Sクラスの左ウィンドウが下りて、ドライバーが何やら大きな声を出している。
営業車を運転していると色々なドライバーに出会う。はっきり言って異常な人もいる。無視したほうが良いと思った。
Sクラスはいよいよクルマを寄せてくる。その時わたしはサニーの営業車に乗っていた。Sクラスは左ハンドルなので寄せやすいのだろう。手を伸ばせばお互いのクルマに触れられそうなところまで寄せてきた。
わたしの営業車のウィンドウを下ろして、Sクラスのドライバーが何を言っているのか聞こうと思った。サイドバイザーがついているから少しウィンドウを下げてもSクラスには見えないはずだ。
Sクラスのドライバーの年齢は50後半と見え髪が少し薄い。ジャケットを羽織っていてさしずめゴルフの帰りといった風情がする。平日の夕刻前、仕事クルマばかり走っているなかいい気なものだと勝手に想像した。

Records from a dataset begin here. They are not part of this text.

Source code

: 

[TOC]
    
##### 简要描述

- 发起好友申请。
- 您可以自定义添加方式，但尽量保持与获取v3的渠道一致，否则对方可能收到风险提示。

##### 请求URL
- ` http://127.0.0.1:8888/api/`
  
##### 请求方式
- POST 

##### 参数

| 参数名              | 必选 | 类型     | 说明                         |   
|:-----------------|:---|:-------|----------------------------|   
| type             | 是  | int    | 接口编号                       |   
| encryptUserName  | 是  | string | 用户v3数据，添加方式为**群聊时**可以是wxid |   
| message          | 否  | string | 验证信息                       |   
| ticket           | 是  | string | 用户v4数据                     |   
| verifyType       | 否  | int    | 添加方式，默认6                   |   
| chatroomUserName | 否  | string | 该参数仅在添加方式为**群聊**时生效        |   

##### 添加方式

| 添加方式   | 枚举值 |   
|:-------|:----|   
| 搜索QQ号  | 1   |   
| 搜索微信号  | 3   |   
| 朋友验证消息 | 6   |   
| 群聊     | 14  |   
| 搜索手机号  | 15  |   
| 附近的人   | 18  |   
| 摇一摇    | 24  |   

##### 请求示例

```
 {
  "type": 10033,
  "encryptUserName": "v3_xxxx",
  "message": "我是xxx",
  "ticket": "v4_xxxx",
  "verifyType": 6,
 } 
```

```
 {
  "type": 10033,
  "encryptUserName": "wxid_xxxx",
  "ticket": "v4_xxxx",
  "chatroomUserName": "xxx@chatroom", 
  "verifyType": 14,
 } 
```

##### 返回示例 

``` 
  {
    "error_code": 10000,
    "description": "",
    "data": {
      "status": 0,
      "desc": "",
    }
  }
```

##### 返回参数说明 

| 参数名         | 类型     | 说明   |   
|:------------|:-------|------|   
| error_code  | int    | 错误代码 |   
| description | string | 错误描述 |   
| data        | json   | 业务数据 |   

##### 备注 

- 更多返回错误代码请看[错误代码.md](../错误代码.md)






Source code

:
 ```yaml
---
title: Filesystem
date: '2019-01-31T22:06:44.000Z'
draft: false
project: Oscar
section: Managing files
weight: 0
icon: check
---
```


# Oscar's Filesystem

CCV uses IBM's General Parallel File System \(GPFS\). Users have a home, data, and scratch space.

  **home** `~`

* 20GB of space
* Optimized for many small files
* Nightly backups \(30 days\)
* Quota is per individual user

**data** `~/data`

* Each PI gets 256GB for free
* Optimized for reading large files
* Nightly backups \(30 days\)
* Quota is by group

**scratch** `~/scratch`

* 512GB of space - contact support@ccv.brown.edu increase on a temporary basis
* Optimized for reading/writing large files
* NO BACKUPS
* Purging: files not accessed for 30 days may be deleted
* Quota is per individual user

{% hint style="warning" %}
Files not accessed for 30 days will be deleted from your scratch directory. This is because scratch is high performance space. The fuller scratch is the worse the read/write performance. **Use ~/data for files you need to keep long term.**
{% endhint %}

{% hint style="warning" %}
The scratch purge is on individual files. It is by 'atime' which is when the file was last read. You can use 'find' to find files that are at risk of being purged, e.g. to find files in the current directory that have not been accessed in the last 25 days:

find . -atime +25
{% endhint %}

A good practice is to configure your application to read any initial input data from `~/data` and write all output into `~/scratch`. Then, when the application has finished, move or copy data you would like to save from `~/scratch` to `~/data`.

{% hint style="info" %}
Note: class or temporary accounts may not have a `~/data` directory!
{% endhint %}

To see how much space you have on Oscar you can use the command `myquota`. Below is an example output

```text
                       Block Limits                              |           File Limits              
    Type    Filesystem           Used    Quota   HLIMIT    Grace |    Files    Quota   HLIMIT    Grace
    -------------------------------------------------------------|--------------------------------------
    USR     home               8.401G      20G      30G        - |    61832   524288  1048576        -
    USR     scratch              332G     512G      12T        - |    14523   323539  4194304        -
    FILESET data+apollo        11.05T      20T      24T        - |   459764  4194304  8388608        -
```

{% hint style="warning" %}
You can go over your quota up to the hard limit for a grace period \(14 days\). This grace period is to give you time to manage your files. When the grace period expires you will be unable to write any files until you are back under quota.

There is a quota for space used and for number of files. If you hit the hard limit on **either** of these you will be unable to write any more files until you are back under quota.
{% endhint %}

耳に風が当たるので断片的にしか聞き取れないが、わたしを罵っているのは確かなようだ。要するに、自分のベンツを合流させなかったことと、営業車ごとき安いクルマで粋がっているな、というような事を口走っているようだ。
その頃すでに普通のベンツやBMWに満足できない人がいて、トランクの上にブーメランアンテナなる物を付けたり、テレビやグラスを置く木製の畳みトレーを付けたりするのを自慢する人がいた。案の定、そのSクラスはそうしたベンツだった。
ノロノロ運転のまま信号で止まった。男はまだしつこくしゃべり続けている。ボロ車がなんとか、という言葉が聞こえた。
わたしは頭にきて怒鳴った。
「おまえのクルマの値段なんか、知るか!」
俺は仕事中だ!お前のクルマの値段なんか知らない(ホントは知っているが)。『俺のクルマは高いクルマだ』と周りの人間に気遣ってほしいのか。とんだ馬鹿な奴が居たもんだ、と心のなかで罵った。
その後、ベンツがどうなったのか記憶がない。
クルマは高いクルマと安いクルマがある。徳大寺有恒氏はトヨタのラインナップを、スターレットの次はカローラを、カローラの次はコロナを、コロナの次はマークⅡを、マークⅡの次はクラウンを乗らせるようとする自動車メーカーの利益優先の戦略である、と告発的に取り上げていた。
いつかはクラウン、というコマーシャルもあったと記憶する。わたしの親戚は中古のミゼットで始めた商店を拡大してクラウンに乗った。
「クラウンは全然違うねぇ」、
それで良いのだ、本人は。
でも、オレのクルマは高いんだから、と周囲に虚勢を張ったり、優先させろとか、大事に扱えと要求するのは滑稽だ。
クルマは見栄を張りやすい持ち物だけれどもそれをやった途端、その人品骨柄は地に落ちる。
あの出来事から四半世紀以上過ぎたけれども、今でもいやらしい奴だと思っている。